_Materials provided_
=== Section Start ===

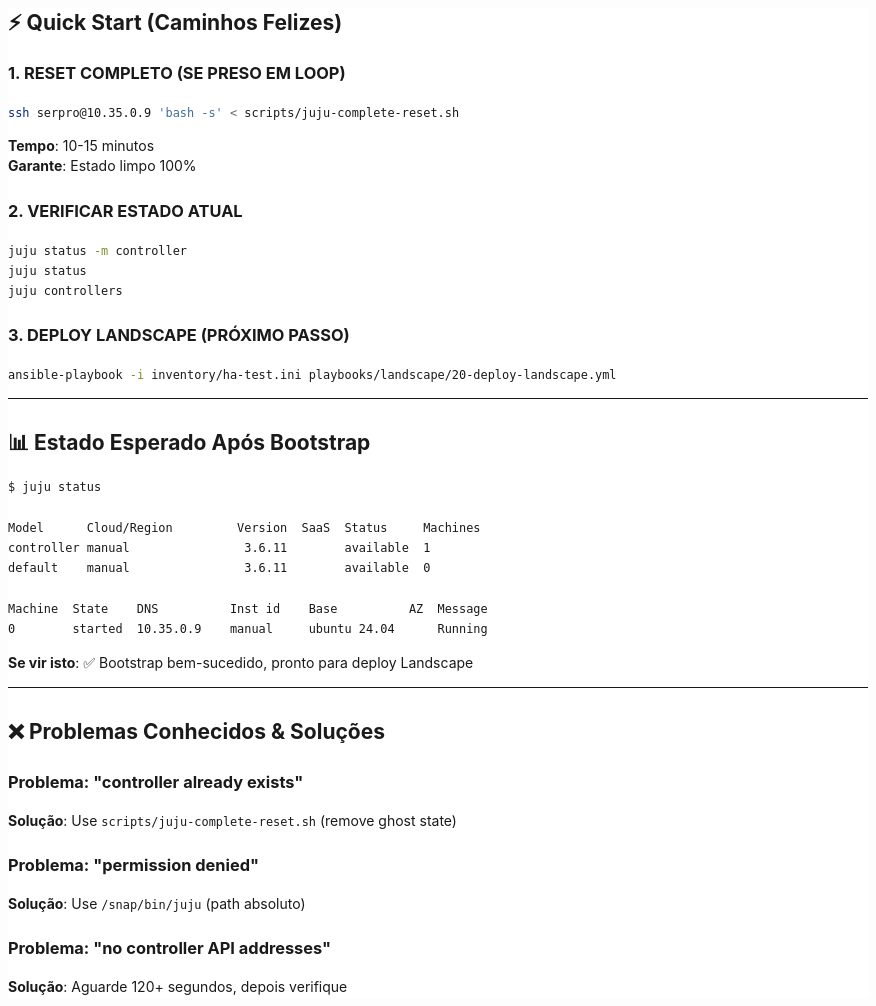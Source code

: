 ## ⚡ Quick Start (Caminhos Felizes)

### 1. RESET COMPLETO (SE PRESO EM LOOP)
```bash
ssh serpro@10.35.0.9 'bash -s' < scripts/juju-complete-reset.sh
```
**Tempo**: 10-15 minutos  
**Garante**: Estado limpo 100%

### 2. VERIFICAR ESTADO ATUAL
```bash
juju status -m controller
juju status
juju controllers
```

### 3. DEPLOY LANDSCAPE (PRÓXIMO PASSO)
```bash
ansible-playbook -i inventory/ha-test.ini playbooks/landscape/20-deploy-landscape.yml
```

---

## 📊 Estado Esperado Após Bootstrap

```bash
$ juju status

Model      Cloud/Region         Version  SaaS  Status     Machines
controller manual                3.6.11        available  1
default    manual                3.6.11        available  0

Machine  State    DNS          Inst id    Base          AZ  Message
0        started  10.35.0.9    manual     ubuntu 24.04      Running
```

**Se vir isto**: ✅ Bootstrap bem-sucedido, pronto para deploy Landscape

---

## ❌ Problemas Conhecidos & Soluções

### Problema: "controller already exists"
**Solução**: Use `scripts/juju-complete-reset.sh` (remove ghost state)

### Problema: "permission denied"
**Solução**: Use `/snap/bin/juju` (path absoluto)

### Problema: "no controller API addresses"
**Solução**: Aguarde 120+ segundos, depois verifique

=== Section End ===

_Exercise directions_
Reproduce the material word for word. Skip every picture it holds.

_Exercise solution_
Source code

: ## ⚡ Quick Start (Caminhos Felizes)

### 1. RESET COMPLETO (SE PRESO EM LOOP)
```bash
ssh serpro@10.35.0.9 'bash -s' < scripts/juju-complete-reset.sh
```
**Tempo**: 10-15 minutos  
**Garante**: Estado limpo 100%

### 2. VERIFICAR ESTADO ATUAL
```bash
juju status -m controller
juju status
juju controllers
```

### 3. DEPLOY LANDSCAPE (PRÓXIMO PASSO)
```bash
ansible-playbook -i inventory/ha-test.ini playbooks/landscape/20-deploy-landscape.yml
```

---

## 📊 Estado Esperado Após Bootstrap

```bash
$ juju status

Model      Cloud/Region         Version  SaaS  Status     Machines
controller manual                3.6.11        available  1
default    manual                3.6.11        available  0

Machine  State    DNS          Inst id    Base          AZ  Message
0        started  10.35.0.9    manual     ubuntu 24.04      Running
```

**Se vir isto**: ✅ Bootstrap bem-sucedido, pronto para deploy Landscape

---

## ❌ Problemas Conhecidos & Soluções

### Problema: "controller already exists"
**Solução**: Use `scripts/juju-complete-reset.sh` (remove ghost state)

### Problema: "permission denied"
**Solução**: Use `/snap/bin/juju` (path absoluto)

### Problema: "no controller API addresses"
**Solução**: Aguarde 120+ segundos, depois verifique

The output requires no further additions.